Check every line of the entries below for the word "from". Then give the number of lines that have it, with nothing added.

----------

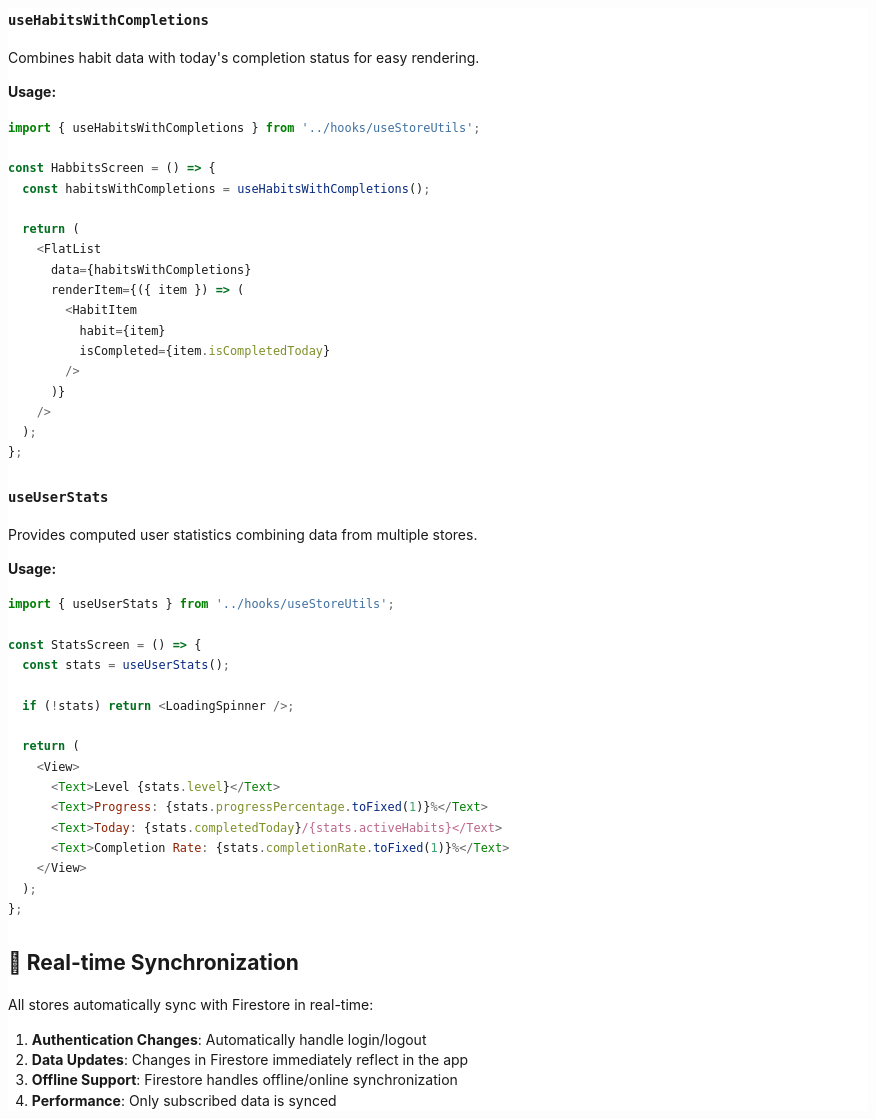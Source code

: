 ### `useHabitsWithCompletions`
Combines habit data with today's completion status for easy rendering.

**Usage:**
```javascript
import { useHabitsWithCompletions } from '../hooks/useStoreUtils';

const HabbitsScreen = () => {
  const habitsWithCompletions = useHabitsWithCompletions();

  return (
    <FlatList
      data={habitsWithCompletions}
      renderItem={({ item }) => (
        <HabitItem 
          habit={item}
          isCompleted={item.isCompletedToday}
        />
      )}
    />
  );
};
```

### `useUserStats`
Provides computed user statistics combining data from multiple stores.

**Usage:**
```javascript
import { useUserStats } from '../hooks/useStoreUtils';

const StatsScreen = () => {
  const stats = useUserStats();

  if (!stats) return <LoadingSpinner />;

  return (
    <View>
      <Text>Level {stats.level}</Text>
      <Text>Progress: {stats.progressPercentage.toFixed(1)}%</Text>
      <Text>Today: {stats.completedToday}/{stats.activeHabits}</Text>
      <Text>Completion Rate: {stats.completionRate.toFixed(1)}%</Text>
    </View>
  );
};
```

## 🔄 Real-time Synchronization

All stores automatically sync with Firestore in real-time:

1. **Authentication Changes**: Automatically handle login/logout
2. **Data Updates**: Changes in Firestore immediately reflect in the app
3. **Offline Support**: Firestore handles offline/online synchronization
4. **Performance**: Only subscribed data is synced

----------

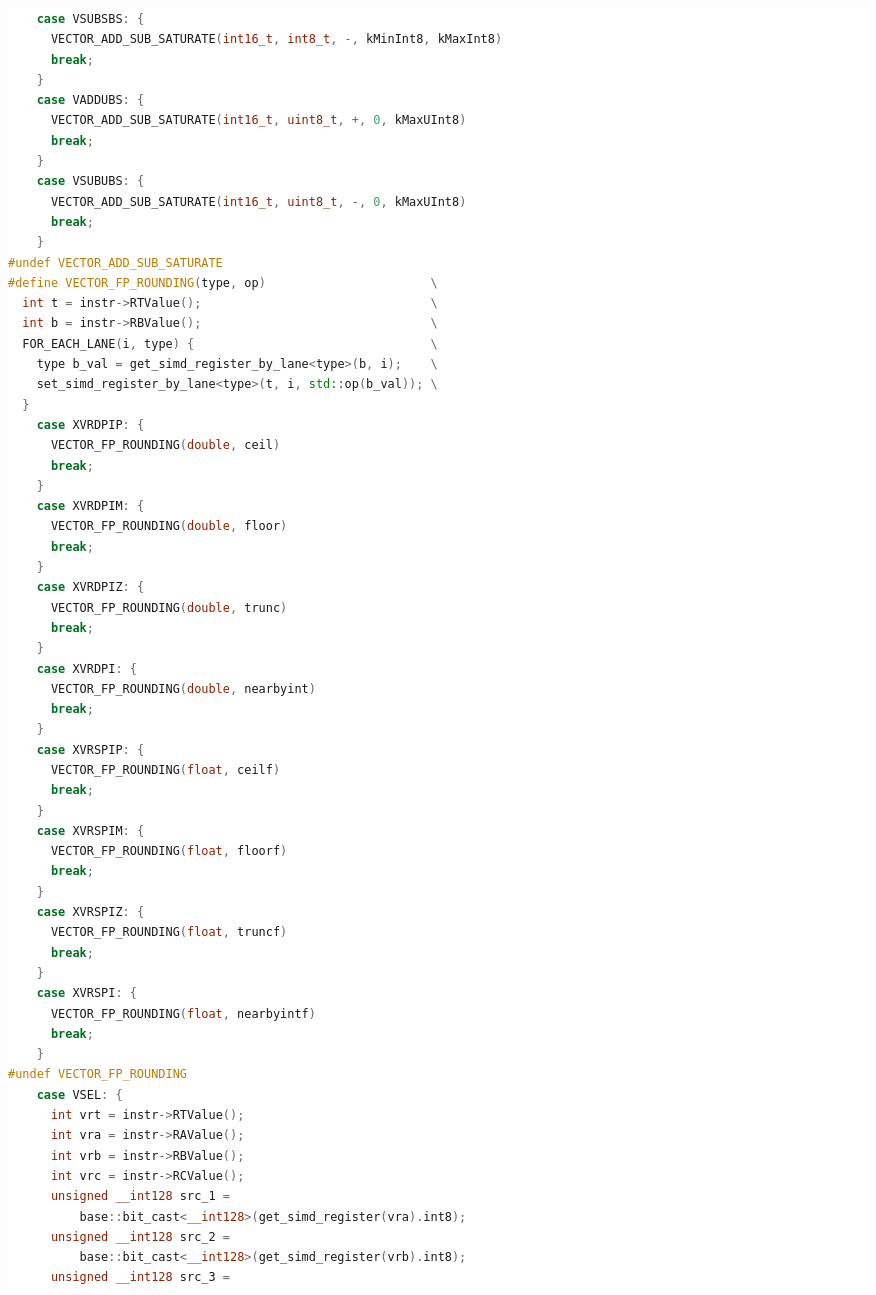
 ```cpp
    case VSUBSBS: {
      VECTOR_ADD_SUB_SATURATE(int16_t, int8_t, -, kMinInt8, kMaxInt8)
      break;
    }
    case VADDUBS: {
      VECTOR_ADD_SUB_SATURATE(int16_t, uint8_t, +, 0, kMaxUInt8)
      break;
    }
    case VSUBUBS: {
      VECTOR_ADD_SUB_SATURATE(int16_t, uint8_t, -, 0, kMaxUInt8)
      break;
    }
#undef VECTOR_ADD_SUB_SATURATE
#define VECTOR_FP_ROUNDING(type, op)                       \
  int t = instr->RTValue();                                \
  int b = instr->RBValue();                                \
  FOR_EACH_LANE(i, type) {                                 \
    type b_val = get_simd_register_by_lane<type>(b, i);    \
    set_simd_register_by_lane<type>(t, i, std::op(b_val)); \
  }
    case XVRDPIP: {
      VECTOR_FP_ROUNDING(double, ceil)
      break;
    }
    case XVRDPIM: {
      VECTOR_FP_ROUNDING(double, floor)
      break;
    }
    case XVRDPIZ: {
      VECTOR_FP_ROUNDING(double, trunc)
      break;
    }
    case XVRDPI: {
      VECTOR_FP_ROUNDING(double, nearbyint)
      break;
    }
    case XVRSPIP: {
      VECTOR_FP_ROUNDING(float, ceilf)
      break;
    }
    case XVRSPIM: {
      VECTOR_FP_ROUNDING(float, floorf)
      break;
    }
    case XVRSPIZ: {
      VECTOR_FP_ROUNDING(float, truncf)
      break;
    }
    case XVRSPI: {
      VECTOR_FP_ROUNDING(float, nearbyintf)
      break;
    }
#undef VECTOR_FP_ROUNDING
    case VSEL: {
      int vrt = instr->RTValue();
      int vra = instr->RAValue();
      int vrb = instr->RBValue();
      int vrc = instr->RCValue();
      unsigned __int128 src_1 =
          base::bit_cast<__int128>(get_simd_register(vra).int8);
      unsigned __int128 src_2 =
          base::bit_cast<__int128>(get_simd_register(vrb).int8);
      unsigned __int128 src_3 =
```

----------

PROBLEM SOLUTION -> 3